**Assigned task:** Look through the material below and give the number of lines where the string "inactive" appears, without any other words.

**Data to examine:**
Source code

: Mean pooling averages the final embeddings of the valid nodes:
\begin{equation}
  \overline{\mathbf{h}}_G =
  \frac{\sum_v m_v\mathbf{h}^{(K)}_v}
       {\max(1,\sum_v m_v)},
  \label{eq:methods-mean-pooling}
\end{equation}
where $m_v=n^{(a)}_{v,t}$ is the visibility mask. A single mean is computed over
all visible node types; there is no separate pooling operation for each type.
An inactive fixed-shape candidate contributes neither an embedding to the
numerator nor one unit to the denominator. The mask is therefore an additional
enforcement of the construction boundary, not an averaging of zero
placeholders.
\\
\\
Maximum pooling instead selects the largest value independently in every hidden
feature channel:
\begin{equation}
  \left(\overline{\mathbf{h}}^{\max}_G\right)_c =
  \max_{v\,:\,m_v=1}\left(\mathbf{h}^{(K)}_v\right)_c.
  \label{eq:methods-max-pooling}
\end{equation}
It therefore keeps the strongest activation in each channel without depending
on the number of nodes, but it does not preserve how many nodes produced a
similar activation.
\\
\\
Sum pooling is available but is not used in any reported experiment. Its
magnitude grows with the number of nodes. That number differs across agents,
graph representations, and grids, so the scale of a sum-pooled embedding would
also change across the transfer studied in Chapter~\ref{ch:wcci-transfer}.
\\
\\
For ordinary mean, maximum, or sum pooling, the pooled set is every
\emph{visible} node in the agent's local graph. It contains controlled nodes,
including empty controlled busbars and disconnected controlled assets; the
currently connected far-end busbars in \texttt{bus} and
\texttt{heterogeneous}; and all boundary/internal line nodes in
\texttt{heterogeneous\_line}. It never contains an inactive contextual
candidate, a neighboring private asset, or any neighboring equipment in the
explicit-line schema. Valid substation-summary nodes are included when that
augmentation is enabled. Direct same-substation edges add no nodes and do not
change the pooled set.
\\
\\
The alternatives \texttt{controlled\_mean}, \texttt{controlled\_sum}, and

**Solution for this problem:** 2